[Available records]

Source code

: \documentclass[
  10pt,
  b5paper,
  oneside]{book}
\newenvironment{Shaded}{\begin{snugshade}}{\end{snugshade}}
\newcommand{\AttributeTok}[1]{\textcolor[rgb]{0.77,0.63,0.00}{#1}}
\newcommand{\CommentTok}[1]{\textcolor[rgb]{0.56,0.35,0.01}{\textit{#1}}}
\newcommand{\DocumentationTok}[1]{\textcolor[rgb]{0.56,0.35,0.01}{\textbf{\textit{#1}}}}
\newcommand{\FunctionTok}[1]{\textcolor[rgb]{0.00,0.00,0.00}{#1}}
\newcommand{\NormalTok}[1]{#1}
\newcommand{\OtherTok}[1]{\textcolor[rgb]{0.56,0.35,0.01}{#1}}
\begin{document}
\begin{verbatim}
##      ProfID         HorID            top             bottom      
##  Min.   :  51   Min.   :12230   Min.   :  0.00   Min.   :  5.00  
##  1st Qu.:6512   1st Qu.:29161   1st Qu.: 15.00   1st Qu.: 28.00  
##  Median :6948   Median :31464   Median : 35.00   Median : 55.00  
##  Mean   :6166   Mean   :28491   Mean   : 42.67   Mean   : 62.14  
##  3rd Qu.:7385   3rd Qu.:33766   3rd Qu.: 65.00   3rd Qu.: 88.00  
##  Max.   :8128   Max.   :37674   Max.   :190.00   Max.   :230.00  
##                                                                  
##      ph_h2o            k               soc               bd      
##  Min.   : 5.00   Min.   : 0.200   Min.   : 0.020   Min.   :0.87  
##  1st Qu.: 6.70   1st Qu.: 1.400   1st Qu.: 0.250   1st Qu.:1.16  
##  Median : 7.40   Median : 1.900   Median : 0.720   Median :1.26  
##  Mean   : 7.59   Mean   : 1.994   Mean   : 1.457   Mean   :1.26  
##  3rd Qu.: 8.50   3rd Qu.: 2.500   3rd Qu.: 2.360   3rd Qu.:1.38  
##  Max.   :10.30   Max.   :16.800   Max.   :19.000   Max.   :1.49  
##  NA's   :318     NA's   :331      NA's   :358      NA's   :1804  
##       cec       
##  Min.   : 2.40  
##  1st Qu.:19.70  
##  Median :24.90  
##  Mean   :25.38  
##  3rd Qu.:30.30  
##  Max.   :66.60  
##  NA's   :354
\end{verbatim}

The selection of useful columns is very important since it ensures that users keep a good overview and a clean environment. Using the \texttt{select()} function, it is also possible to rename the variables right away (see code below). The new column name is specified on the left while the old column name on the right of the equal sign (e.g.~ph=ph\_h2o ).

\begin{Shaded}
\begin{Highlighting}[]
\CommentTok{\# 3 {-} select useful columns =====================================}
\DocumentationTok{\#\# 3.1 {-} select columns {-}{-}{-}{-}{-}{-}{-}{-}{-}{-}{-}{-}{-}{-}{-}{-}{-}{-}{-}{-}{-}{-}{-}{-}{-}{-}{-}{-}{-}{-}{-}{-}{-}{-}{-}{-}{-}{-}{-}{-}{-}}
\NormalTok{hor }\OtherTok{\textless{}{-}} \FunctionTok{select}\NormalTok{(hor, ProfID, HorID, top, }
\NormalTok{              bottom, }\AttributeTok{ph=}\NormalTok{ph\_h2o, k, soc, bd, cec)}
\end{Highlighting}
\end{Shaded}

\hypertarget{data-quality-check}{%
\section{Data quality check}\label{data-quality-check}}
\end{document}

[/Available records]

* [Description of the task]:
Line by line, please reproduce the records exactly.

* [Result of this exercise]:
Source code

: \documentclass[
  10pt,
  b5paper,
  oneside]{book}
\newenvironment{Shaded}{\begin{snugshade}}{\end{snugshade}}
\newcommand{\AttributeTok}[1]{\textcolor[rgb]{0.77,0.63,0.00}{#1}}
\newcommand{\CommentTok}[1]{\textcolor[rgb]{0.56,0.35,0.01}{\textit{#1}}}
\newcommand{\DocumentationTok}[1]{\textcolor[rgb]{0.56,0.35,0.01}{\textbf{\textit{#1}}}}
\newcommand{\FunctionTok}[1]{\textcolor[rgb]{0.00,0.00,0.00}{#1}}
\newcommand{\NormalTok}[1]{#1}
\newcommand{\OtherTok}[1]{\textcolor[rgb]{0.56,0.35,0.01}{#1}}
\begin{document}
\begin{verbatim}
##      ProfID         HorID            top             bottom      
##  Min.   :  51   Min.   :12230   Min.   :  0.00   Min.   :  5.00  
##  1st Qu.:6512   1st Qu.:29161   1st Qu.: 15.00   1st Qu.: 28.00  
##  Median :6948   Median :31464   Median : 35.00   Median : 55.00  
##  Mean   :6166   Mean   :28491   Mean   : 42.67   Mean   : 62.14  
##  3rd Qu.:7385   3rd Qu.:33766   3rd Qu.: 65.00   3rd Qu.: 88.00  
##  Max.   :8128   Max.   :37674   Max.   :190.00   Max.   :230.00  
##                                                                  
##      ph_h2o            k               soc               bd      
##  Min.   : 5.00   Min.   : 0.200   Min.   : 0.020   Min.   :0.87  
##  1st Qu.: 6.70   1st Qu.: 1.400   1st Qu.: 0.250   1st Qu.:1.16  
##  Median : 7.40   Median : 1.900   Median : 0.720   Median :1.26  
##  Mean   : 7.59   Mean   : 1.994   Mean   : 1.457   Mean   :1.26  
##  3rd Qu.: 8.50   3rd Qu.: 2.500   3rd Qu.: 2.360   3rd Qu.:1.38  
##  Max.   :10.30   Max.   :16.800   Max.   :19.000   Max.   :1.49  
##  NA's   :318     NA's   :331      NA's   :358      NA's   :1804  
##       cec       
##  Min.   : 2.40  
##  1st Qu.:19.70  
##  Median :24.90  
##  Mean   :25.38  
##  3rd Qu.:30.30  
##  Max.   :66.60  
##  NA's   :354
\end{verbatim}

The selection of useful columns is very important since it ensures that users keep a good overview and a clean environment. Using the \texttt{select()} function, it is also possible to rename the variables right away (see code below). The new column name is specified on the left while the old column name on the right of the equal sign (e.g.~ph=ph\_h2o ).

\begin{Shaded}
\begin{Highlighting}[]
\CommentTok{\# 3 {-} select useful columns =====================================}
\DocumentationTok{\#\# 3.1 {-} select columns {-}{-}{-}{-}{-}{-}{-}{-}{-}{-}{-}{-}{-}{-}{-}{-}{-}{-}{-}{-}{-}{-}{-}{-}{-}{-}{-}{-}{-}{-}{-}{-}{-}{-}{-}{-}{-}{-}{-}{-}{-}}
\NormalTok{hor }\OtherTok{\textless{}{-}} \FunctionTok{select}\NormalTok{(hor, ProfID, HorID, top, }
\NormalTok{              bottom, }\AttributeTok{ph=}\NormalTok{ph\_h2o, k, soc, bd, cec)}
\end{Highlighting}
\end{Shaded}

\hypertarget{data-quality-check}{%
\section{Data quality check}\label{data-quality-check}}
\end{document}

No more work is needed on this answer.